Only lines containing "also" belong in the answer, each copied from the entries below.

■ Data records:
• • • •

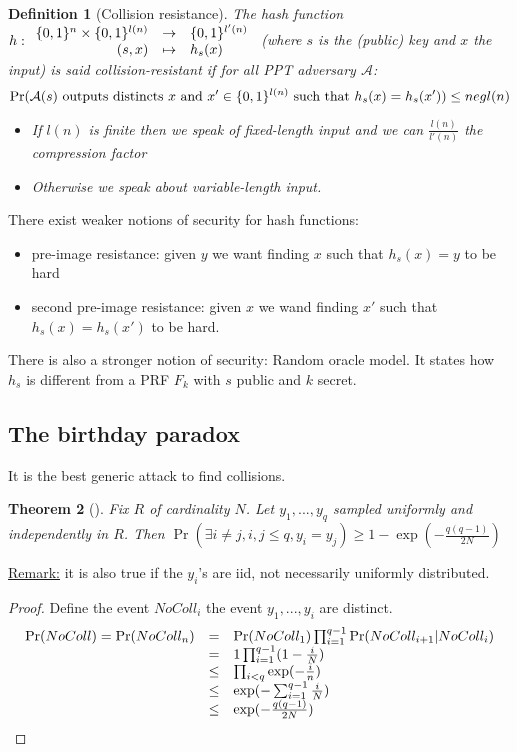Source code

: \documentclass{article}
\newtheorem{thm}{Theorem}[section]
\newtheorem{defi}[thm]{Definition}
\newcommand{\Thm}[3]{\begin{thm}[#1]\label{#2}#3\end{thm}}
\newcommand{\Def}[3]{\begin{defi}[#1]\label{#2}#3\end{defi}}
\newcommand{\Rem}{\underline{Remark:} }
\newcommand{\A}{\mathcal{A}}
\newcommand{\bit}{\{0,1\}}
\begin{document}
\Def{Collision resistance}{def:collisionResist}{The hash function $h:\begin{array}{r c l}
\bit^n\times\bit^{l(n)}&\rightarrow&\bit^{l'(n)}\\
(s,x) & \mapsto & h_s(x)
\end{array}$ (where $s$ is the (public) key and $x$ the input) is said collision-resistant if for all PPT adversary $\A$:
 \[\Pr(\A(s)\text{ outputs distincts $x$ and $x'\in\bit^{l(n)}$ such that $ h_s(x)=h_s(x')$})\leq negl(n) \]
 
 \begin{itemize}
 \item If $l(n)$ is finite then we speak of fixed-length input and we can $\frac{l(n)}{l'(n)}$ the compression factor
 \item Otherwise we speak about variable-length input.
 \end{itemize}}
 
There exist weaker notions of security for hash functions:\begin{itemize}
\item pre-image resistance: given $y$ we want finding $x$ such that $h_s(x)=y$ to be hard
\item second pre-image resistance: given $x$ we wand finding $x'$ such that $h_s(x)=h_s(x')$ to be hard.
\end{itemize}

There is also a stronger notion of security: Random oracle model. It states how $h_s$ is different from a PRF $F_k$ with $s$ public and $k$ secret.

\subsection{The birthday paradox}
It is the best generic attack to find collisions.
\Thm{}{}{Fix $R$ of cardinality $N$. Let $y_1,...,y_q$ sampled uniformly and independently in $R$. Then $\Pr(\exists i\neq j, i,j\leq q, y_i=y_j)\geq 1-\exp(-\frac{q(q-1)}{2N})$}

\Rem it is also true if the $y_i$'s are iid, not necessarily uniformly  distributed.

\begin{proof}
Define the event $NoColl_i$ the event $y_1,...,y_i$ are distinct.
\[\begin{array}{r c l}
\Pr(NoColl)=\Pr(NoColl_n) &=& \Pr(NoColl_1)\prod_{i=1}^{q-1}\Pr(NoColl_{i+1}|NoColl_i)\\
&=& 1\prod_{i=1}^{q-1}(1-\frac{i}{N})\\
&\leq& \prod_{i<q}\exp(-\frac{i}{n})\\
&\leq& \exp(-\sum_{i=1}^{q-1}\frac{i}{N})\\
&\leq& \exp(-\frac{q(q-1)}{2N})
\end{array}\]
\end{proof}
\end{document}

• • • •

■ Result for this task:
There is also a stronger notion of security: Random oracle model. It states how $h_s$ is different from a PRF $F_k$ with $s$ public and $k$ secret.
\Rem it is also true if the $y_i$'s are iid, not necessarily uniformly  distributed.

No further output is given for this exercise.